The editorial then claims, after listing the different purposes of the Center’s four core leadership programs, that “what ‘leadership’ means, however, is often far less clear.” A lack of clarity in communication could be a failure of the sender or the receiver, but the standard practice in both academic and journalistic settings is for the receiver to ask for that clarification. Had the editorial board asked for our definition of leadership, they would have gotten the same answer that I gave in a Dartmouth News story in 2017 featuring our leadership programs: Leadership is the ability to mobilize a group and its resources to achieve a common goal despite a variety of competing interests. The editorial board would have gotten substantively the same definition from reading a summary of a presentation I made to the Academic Affairs committee of the Alumni Council in 2011 or, for that matter, from anyone working at the Rockefeller Center to design and implement our leadership programs.

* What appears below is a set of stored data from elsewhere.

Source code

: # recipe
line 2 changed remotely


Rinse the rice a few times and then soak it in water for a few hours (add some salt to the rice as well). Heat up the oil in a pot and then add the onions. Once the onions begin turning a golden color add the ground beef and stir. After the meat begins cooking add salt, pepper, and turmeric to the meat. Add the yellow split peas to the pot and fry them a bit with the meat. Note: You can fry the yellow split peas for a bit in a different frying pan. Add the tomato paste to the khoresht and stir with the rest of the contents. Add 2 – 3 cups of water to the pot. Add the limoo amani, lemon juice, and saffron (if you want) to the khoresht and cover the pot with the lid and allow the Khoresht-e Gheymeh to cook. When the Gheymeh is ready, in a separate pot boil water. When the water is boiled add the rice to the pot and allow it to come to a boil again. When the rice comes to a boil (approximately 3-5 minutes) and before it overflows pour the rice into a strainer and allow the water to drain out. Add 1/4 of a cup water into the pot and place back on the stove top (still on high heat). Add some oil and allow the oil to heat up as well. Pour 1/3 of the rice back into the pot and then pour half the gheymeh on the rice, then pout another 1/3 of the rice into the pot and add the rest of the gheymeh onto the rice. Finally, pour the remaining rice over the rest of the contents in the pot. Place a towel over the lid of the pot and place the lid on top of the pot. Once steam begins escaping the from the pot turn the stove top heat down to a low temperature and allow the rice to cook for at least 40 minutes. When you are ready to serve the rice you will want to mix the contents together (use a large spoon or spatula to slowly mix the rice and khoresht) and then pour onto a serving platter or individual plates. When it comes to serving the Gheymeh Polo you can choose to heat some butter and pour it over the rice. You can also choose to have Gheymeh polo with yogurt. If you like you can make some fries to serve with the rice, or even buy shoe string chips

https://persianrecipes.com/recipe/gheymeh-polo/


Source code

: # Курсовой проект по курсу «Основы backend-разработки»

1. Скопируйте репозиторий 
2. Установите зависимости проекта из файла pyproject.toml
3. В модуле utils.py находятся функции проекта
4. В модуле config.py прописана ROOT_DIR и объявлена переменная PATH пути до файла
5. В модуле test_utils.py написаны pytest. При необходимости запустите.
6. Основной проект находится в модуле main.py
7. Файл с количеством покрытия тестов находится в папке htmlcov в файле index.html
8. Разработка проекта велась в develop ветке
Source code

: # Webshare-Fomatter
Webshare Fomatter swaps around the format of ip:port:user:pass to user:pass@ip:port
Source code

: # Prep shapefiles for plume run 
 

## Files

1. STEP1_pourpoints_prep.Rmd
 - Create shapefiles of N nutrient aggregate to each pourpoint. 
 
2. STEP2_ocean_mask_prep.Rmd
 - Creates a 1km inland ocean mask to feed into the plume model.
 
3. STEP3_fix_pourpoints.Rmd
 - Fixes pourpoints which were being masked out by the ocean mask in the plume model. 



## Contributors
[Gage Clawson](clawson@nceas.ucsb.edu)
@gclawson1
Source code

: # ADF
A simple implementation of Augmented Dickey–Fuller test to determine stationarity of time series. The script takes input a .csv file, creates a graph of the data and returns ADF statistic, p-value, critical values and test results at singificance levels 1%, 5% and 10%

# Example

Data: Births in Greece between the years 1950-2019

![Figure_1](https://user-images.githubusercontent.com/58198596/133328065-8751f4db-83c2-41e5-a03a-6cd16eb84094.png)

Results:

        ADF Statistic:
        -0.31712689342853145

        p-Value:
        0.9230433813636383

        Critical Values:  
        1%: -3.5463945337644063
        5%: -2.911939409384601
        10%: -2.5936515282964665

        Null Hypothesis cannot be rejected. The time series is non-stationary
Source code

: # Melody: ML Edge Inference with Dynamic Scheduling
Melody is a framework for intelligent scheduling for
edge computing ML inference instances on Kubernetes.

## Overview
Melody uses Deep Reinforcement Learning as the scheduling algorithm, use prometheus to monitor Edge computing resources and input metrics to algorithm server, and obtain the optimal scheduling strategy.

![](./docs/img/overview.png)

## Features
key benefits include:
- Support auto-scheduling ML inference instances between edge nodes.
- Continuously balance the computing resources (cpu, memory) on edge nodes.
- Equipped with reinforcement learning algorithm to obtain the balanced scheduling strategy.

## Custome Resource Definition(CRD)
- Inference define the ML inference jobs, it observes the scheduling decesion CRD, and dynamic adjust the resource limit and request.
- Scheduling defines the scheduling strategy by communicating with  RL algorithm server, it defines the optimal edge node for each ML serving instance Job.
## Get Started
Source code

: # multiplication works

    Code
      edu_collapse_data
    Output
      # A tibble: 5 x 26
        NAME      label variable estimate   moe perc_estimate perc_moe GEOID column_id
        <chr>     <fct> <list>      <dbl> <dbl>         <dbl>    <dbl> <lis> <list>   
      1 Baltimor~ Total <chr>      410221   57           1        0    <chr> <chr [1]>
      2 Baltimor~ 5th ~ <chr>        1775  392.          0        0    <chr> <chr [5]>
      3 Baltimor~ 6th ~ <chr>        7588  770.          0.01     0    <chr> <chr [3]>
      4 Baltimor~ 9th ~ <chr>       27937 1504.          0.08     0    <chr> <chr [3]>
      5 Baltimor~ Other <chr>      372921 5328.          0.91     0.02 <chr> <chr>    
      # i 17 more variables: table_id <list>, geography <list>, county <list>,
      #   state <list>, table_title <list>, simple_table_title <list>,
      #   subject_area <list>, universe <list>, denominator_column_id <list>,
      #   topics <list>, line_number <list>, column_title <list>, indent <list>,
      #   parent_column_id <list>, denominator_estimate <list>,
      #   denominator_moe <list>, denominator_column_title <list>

The same sources shed light on the more important question of why the Rockefeller Center devotes its resources to leadership development. Quoting my remarks in the Dartmouth News story cited above:
“We do not see how it is possible to improve public policy without developing leadership capacity. … It was my experience in the year I served at the Council of Economic Advisers that the lack of subject knowledge is seldom the constraint in effecting better public policy. The binding constraint is that too few policy makers have the ability to translate knowledge into socially beneficial outcomes. That translation requires leadership.”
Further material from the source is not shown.